Apple was able to pull off an engineering feat in its latest batch of iPads it hasn’t been able to accomplish for a long time: It has designed a single cellular version of both the iPad Air and new iPad Mini that will work on carrier networks across the globe.

In the past, Apple has been forced to make multiple versions of any cellular-connected device in order to capture the many differences in frequencies and technologies across the globe – the iPhone 5s and 5c each have four hardware variants, each with their own unique combination of LTE bands.

But Apple decided to put its foot down with this latest batch of iPads. They won’t be able to connect to as many networks in as many countries as the iPhone line, but the two iPads each sport an impressive 14 bands. They’ll work across all major North American and European carriers as well as link to many networks in Asia and the Middle East.

The most obvious beneficiary here in the U.S. is T-Mobile. Apple is supporting its LTE network for the first time in the iPad (though previous versions did work on the Advanced Wireless Service band T-Mo uses), and T-Mo is taking advantage of the situation by applying some interesting pricing models to the device. T-Mobile is luring customers in with a 200 MB a month free plan, similar to the promotions it’s running on connected laptops. Its first paid plans start at $30 a month for 2.5 GB.

Apple is clearly taking advantage of new advancements in baseband, radio front-end, and smart antenna technologies to give its devices a much broader in reach. The first LTE-connected iPad (Generation 3) only supported a few bands, and Apple was still forced to split it into two variants just to support two carriers: AT&T and Verizon.

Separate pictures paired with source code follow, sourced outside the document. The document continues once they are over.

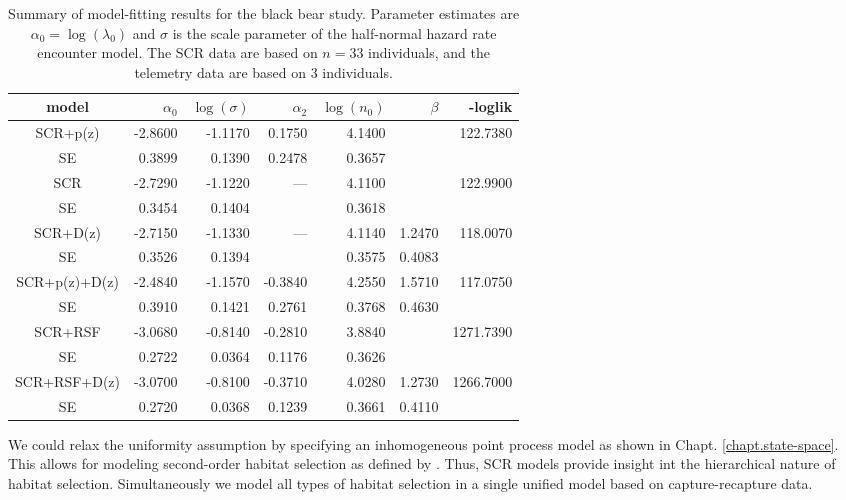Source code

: \begin{table}
\centering
\caption{
Summary of model-fitting results for the black bear study. Parameter
estimates are $\alpha_{0} = \log(\lambda_{0})$ and $\sigma$ is the
scale parameter of the half-normal hazard rate encounter model.
The SCR data are based on $n=33$ individuals, and the telemetry data
are based on 3 individuals.
}
\begin{tabular}{c|rrrrrr}
\hline \hline
model         & $\alpha_0$ & $\log(\sigma)$ & $\alpha_{2}$ & $\log(n_{0})$ & 
$\beta$       & -loglik                                                                         \\ \hline
SCR+p(z)      & -2.8600    & -1.1170        & 0.1750       & 4.1400        &        & 122.7380  \\
   SE         & 0.3899     & 0.1390         & 0.2478       & 0.3657        &        &           \\
 SCR          & -2.7290    & -1.1220        & ---          & 4.1100        &        & 122.9900  \\
   SE         & 0.3454     & 0.1404         &              & 0.3618        &        &           \\
SCR+D(z)      & -2.7150    & -1.1330        & ---          & 4.1140        & 1.2470 & 118.0070  \\
   SE         & 0.3526     & 0.1394         &              & 0.3575        & 0.4083 &           \\
SCR+p(z)+D(z) & -2.4840    & -1.1570        & -0.3840      & 4.2550        & 1.5710 & 117.0750  \\
   SE         & 0.3910     & 0.1421         & 0.2761       & 0.3768        & 0.4630 &           \\
SCR+RSF       & -3.0680    & -0.8140        & -0.2810      & 3.8840        &        & 1271.7390 \\
   SE         & 0.2722     & 0.0364         & 0.1176       & 0.3626        &        &           \\
SCR+RSF+D(z)  & -3.0700    & -0.8100        & -0.3710      & 4.0280        & 1.2730 & 1266.7000 \\
   SE         & 0.2720     & 0.0368         & 0.1239       & 0.3661        & 0.4110 &           \\
\hline
\end{tabular}
\label{tab.nyresults}
\end{table}

We could relax the uniformity assumption by specifying an
inhomogeneous point process model \citep{borchers_efford:2008} as
shown in Chapt. \ref{chapt.state-space}.  This allows for modeling
second-order habitat selection as defined by \citet{johnson:1980}.
Thus, SCR models provide insight int the hierarchical nature of
habitat selection.  Simultaneously we model all types of habitat
selection in a single unified model based on capture-recapture data.


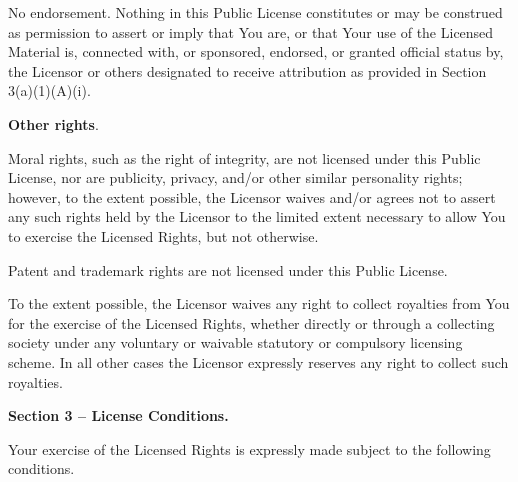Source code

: \begin{ccEnumerate}
\begin{ccEnumerate}
		      	\item No endorsement. Nothing in this Public License constitutes or may be construed as permission to assert 
				or imply that You are, or that Your use of the Licensed Material is, connected with, or sponsored, 
				      endorsed, or granted official status by, the Licensor or others designated to receive attribution 
				      as provided in Section 3(a)(1)(A)(i).
		      \end{ccEnumerate}
		\item \par \textbf{Other rights}.
		      \begin{ccEnumerate}
		      	\item Moral rights, such as the right of integrity, are not licensed under this Public License, nor are publicity,
				privacy, and/or other similar personality rights; however, to the extent possible, the Licensor waives 
				      and/or agrees not to assert any such rights held by the Licensor to the limited extent necessary 
				      to allow You to exercise the Licensed Rights, but not otherwise.
		      	\item Patent and trademark rights are not licensed under this Public License.
		      	\item To the extent possible, the Licensor waives any right to collect royalties from You for the exercise of 
				the Licensed Rights, whether directly or through a collecting society under any voluntary or waivable 
				      statutory or compulsory licensing scheme. In all other cases the Licensor expressly reserves any 
				      right to collect such royalties.
		      \end{ccEnumerate}
		      
	\end{ccEnumerate}
	\par \textbf{Section 3 – License Conditions.}
	\par Your exercise of the Licensed Rights is expressly made subject to the following conditions.
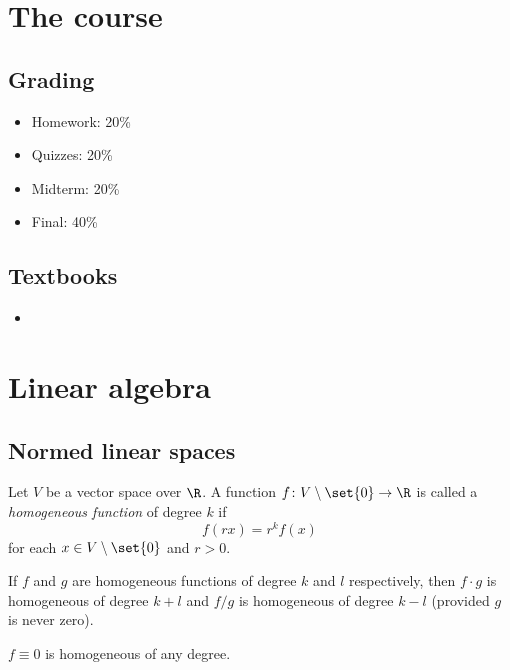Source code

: \chapter*{The course} \label{chp:course}

\section*{Grading} \label{sec:grading}
\begin{itemize}
    \item Homework: 20\%
    \item Quizzes: 20\%
    \item Midterm: 20\%
    \item Final: 40\%
\end{itemize}

\section*{Textbooks} \label{sec:books}
\begin{itemize}
    \item 
\end{itemize}

\chapter{Linear algebra} \label{chp:linalg}

\section{Normed linear spaces} \label{sec:nls}


\begin{definition} \label{def:home}
    Let $V$ be a vector space over $\R$.
    A function $f\colon V \setminus \set{0} \to \R$ is called
    a \emph{homogeneous function} of degree $k$ if \[
        f(r x) = r^k f(x)
    \] for each $x \in V \setminus \set{0}$ and $r > 0$.
\end{definition}
\begin{remarks}
    \item If $f$ and $g$ are homogeneous functions of degree $k$ and $l$
    respectively, then $f \cdot g$ is homogeneous of degree $k + l$
    and $f / g$ is homogeneous of degree $k - l$
    (provided $g$ is never zero).
    \item $f \equiv 0$ is homogeneous of any degree.
\end{remarks}


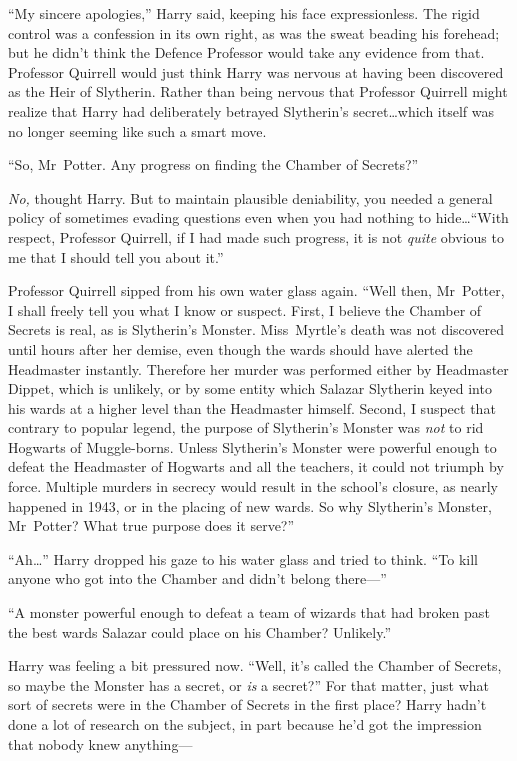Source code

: “My sincere apologies,” Harry said, keeping his face expressionless. The rigid control was a confession in its own right, as was the sweat beading his forehead; but he didn’t think the Defence Professor would take any evidence from that. Professor Quirrell would just think Harry was nervous at having been discovered as the Heir of Slytherin. Rather than being nervous that Professor Quirrell might realize that Harry had deliberately betrayed Slytherin’s secret…which itself was no longer seeming like such a smart move.

“So, Mr~Potter. Any progress on finding the Chamber of Secrets?”

\emph{No,} thought Harry. But to maintain plausible deniability, you needed a general policy of sometimes evading questions even when you had nothing to hide…“With respect, Professor Quirrell, if I had made such progress, it is not \emph{quite} obvious to me that I should tell you about it.”

Professor Quirrell sipped from his own water glass again. “Well then, Mr~Potter, I shall freely tell you what I know or suspect. First, I believe the Chamber of Secrets is real, as is Slytherin’s Monster. Miss~Myrtle’s death was not discovered until hours after her demise, even though the wards should have alerted the Headmaster instantly. Therefore her murder was performed either by Headmaster Dippet, which is unlikely, or by some entity which Salazar Slytherin keyed into his wards at a higher level than the Headmaster himself. Second, I suspect that contrary to popular legend, the purpose of Slytherin’s Monster was \emph{not} to rid Hogwarts of Muggle-borns. Unless Slytherin’s Monster were powerful enough to defeat the Headmaster of Hogwarts and all the teachers, it could not triumph by force. Multiple murders in secrecy would result in the school’s closure, as nearly happened in 1943, or in the placing of new wards. So why Slytherin’s Monster, Mr~Potter? What true purpose does it serve?”

“Ah…” Harry dropped his gaze to his water glass and tried to think. “To kill anyone who got into the Chamber and didn’t belong there—”

“A monster powerful enough to defeat a team of wizards that had broken past the best wards Salazar could place on his Chamber? Unlikely.”

Harry was feeling a bit pressured now. “Well, it’s called the Chamber of Secrets, so maybe the Monster has a secret, or \emph{is} a secret?” For that matter, just what sort of secrets were in the Chamber of Secrets in the first place? Harry hadn’t done a lot of research on the subject, in part because he’d got the impression that nobody knew anything—

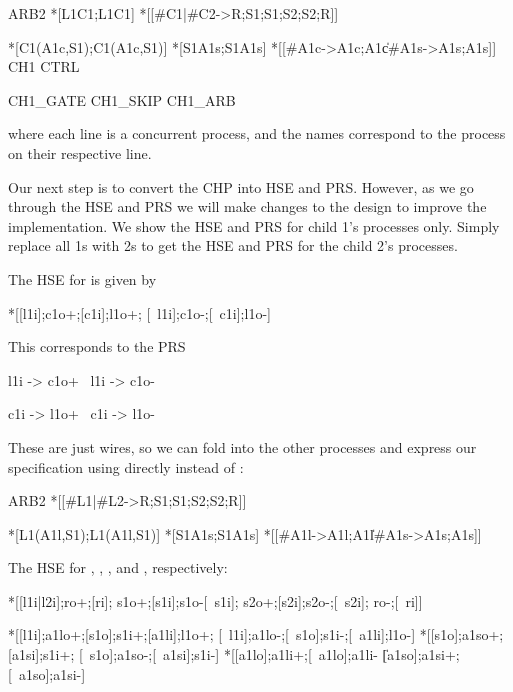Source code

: \documentclass[aer.tex]{subfiles}
\begin{document}
\begin{csp}
ARB2\equiv
  *[L1\star\!C1;L1\star\!C1]
  *[[#{C1}|#{C2}->R;S1;S1;S2;S2;R]]

  *[C1\star(A1c,S1);C1\star(A1c,S1)]
  *[S1\star\!A1s;S1\star\!A1s]
  *[[#{A1c}->A1c;A1c\|#{A1s}->A1s;A1s]]
\equiv
  CH1
  CTRL 
 
  CH1_GATE
  CH1_SKIP
  CH1_ARB
\end{csp}

\noindent where each line is a concurrent process,
and the names correspond to the process on their respective line. 

Our next step is to convert the CHP into HSE and PRS.
However, as we go through the HSE and PRS we will make changes
to the design to improve the implementation.
We show the HSE and PRS for child 1's processes only. 
Simply replace all 1s with 2s to get the HSE and PRS for the child 2's processes.

\noindent The HSE for  is given by

\begin{hse}
  *[[l1i];c1o+;[c1i];l1o+;
    [~l1i];c1o-;[~c1i];l1o-]
\end{hse}

\noindent This corresponds to the PRS 

\begin{prs2}
l1i -> c1o+
~l1i -> c1o-

c1i -> l1o+
~c1i -> l1o-
\end{prs2}

\noindent These are just wires, so we can fold  into the other processes
and express our specification using  directly instead of :

\begin{csp}
ARB2\equiv
  *[[#{L1}|#{L2}->R;S1;S1;S2;S2;R]]

  *[L1\star(A1l,S1);L1\star(A1l,S1)]
  *[S1\star\!A1s;S1\star\!A1s]
  *[[#{A1l}->A1l;A1l\|#{A1s}->A1s;A1s]]
\end{csp}

\noindent The HSE for , , , and , respectively:

\begin{hse}
  *[[l1i|l2i];ro+;[ri];
    s1o+;[s1i];s1o-[~s1i];
    s2o+;[s2i];s2o-;[~s2i];
    ro-;[~ri]]
    
  *[[l1i];a1lo+;[s1o];s1i+;[a1li];l1o+;
    [~l1i];a1lo-;[~s1o];s1i-;[~a1li];l1o-]
  *[[s1o];a1so+;[a1si];s1i+;
    [~s1o];a1so-;[~a1si];s1i-]
  *[[a1lo];a1li+;[~a1lo];a1li-
   \|[a1so];a1si+;[~a1so];a1si-]
\end{hse}
\end{document}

Still Apple had to make some sacrifices. There’s no support for Time-Division LTE, the version of the LTE standard used by Sprint, China Mobile, Softbank Mobile, and many operators across Asia and the Middle East. Still, it’s not as important to Apple to support every LTE network on the iPad. Due to the cost of mobile data, the iPad is still primarily a Wi-Fi-first device. Consequently Apple sells a lot more Wi-Fi-only iPads.